__YOUR GOAL__.
From the entries below, copy every line that holds the word "main".

-- Opening Marker --

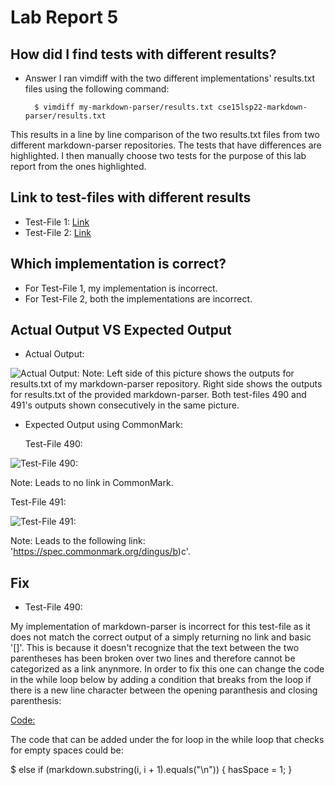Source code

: # Lab Report 5

## How did I find tests with different results?

* Answer 
I ran vimdiff with the two different implementations' results.txt files using the following command:

        $ vimdiff my-markdown-parser/results.txt cse15lsp22-markdown-parser/results.txt
        
This results in a line by line comparison of the two results.txt files from two different markdown-parser repositories. The tests that have differences are highlighted. I then manually choose two tests for the purpose of this lab report from the ones highlighted.

## Link to test-files with different results
 
* Test-File 1: [Link](https://github.com/nidhidhamnani/markdown-parser/blob/main/test-files/490.md)
* Test-File 2: [Link](https://github.com/nidhidhamnani/markdown-parser/blob/main/test-files/491.md)

## Which implementation is correct?

* For Test-File 1, my implementation is incorrect. 
* For Test-File 2, both the implementations are incorrect.

## Actual Output VS Expected Output

* Actual Output:

![Actual Output:](https://jemilparikh.github.io/Cse15L-LabReports/testFilesActualOutput.png)
Note: Left side of this picture shows the outputs for results.txt of my markdown-parser repository. Right side shows the outputs for results.txt of the provided markdown-parser. Both test-files 490 and 491's outputs shown consecutively in the same picture.

* Expected Output using CommonMark: 

  Test-File 490:
  
![Test-File 490:](https://jemilparikh.github.io/Cse15L-LabReports/Screen%20Shot%202022-06-05%20at%2011.32.47%20PM.png)

  Note: Leads to no link in CommonMark.

  Test-File 491:

![Test-File 491:](https://jemilparikh.github.io/Cse15L-LabReports/Screen%20Shot%202022-06-05%20at%2011.33.32%20PM.png)

  Note: Leads to the following link: 'https://spec.commonmark.org/dingus/b)c'.

## Fix

* Test-File 490:

My implementation of markdown-parser is incorrect for this test-file as it does not match the correct output of a simply returning no link and basic '[]'.
This is because it doesn't recognize that the text between the two parentheses has been broken over two lines and therefore cannot be categorized as a link anynmore. In order to fix this one can change the code in the while loop below by adding a condition that breaks from the loop if there is a new line character between the opening paranthesis and closing parenthesis:

[Code:](https://jemilparikh.github.io/Cse15L-LabReports/Screen%20Shot%202022-06-06%20at%2012.18.03%20AM.png)

The code that can be added under the for loop in the while loop that checks for empty spaces could be:

$ else if (markdown.substring(i, i + 1).equals("\n")) {
        hasSpace = 1;
  }

 
 
 
        
        



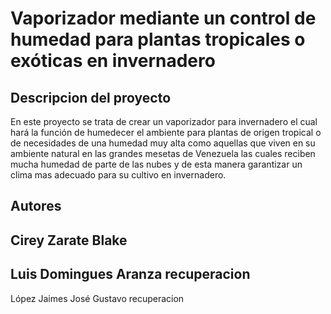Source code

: Vaporizador mediante un  control de humedad para plantas tropicales o exóticas en invernadero
======

Descripcion del proyecto
-----------------------
En este proyecto se trata de crear un vaporizador para invernadero el cual hará la función de humedecer el ambiente para plantas de origen tropical o de necesidades de una humedad muy alta como aquellas que viven en su ambiente natural en las grandes mesetas de Venezuela las cuales reciben mucha humedad de parte de las nubes y de esta manera garantizar un clima mas adecuado para su cultivo en invernadero.


Autores
---------
Cirey Zarate Blake
---------
Luis Domingues Aranza     recuperacion
---------
López Jaimes José Gustavo recuperacion
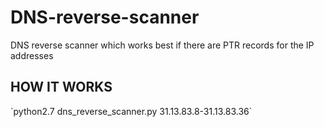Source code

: # DNS-reverse-scanner
DNS reverse scanner which works best if there are PTR records for the IP addresses

<h2>HOW IT WORKS</h2> 
`python2.7 dns_reverse_scanner.py 31.13.83.8-31.13.83.36`


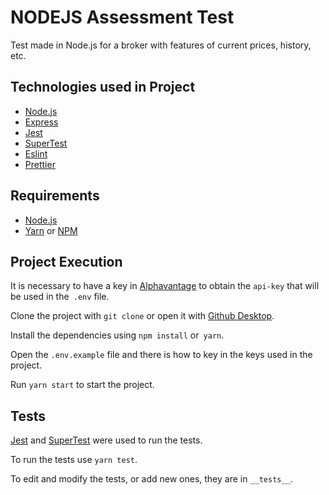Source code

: # NODEJS Assessment Test

Test made in Node.js for a broker with features of current prices, history, etc.

## Technologies used in Project

- [Node.js](https://nodejs.org/en/)
- [Express](https://expressjs.com/pt-br/)
- [Jest](https://jestjs.io/)
- [SuperTest](https://github.com/visionmedia/supertest)
- [Eslint](https://eslint.org/)
- [Prettier](https://prettier.io/)

## Requirements

- [Node.js](https://nodejs.org/en/)
- [Yarn](https://classic.yarnpkg.com/) or [NPM](https://www.npmjs.com/)

## Project Execution

It is necessary to have a key in [Alphavantage](https://www.alphavantage.co/support/#api-key) to obtain the `api-key` that will be used in the` .env` file.

Clone the project with `git clone` or open it with [Github Desktop](https://desktop.github.com/).

Install the dependencies using `npm install` or` yarn`.

Open the `.env.example` file and there is how to key in the keys used in the project.

Run `yarn start` to start the project.

## Tests

[Jest](https://jestjs.io/) and [SuperTest](https://github.com/visionmedia/supertest) were used to run the tests.

To run the tests use `yarn test`.

To edit and modify the tests, or add new ones, they are in `__tests__`.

-- Closing Marker --

__TASK RESULT__.
* Test-File 1: [Link](https://github.com/nidhidhamnani/markdown-parser/blob/main/test-files/490.md)
* Test-File 2: [Link](https://github.com/nidhidhamnani/markdown-parser/blob/main/test-files/491.md)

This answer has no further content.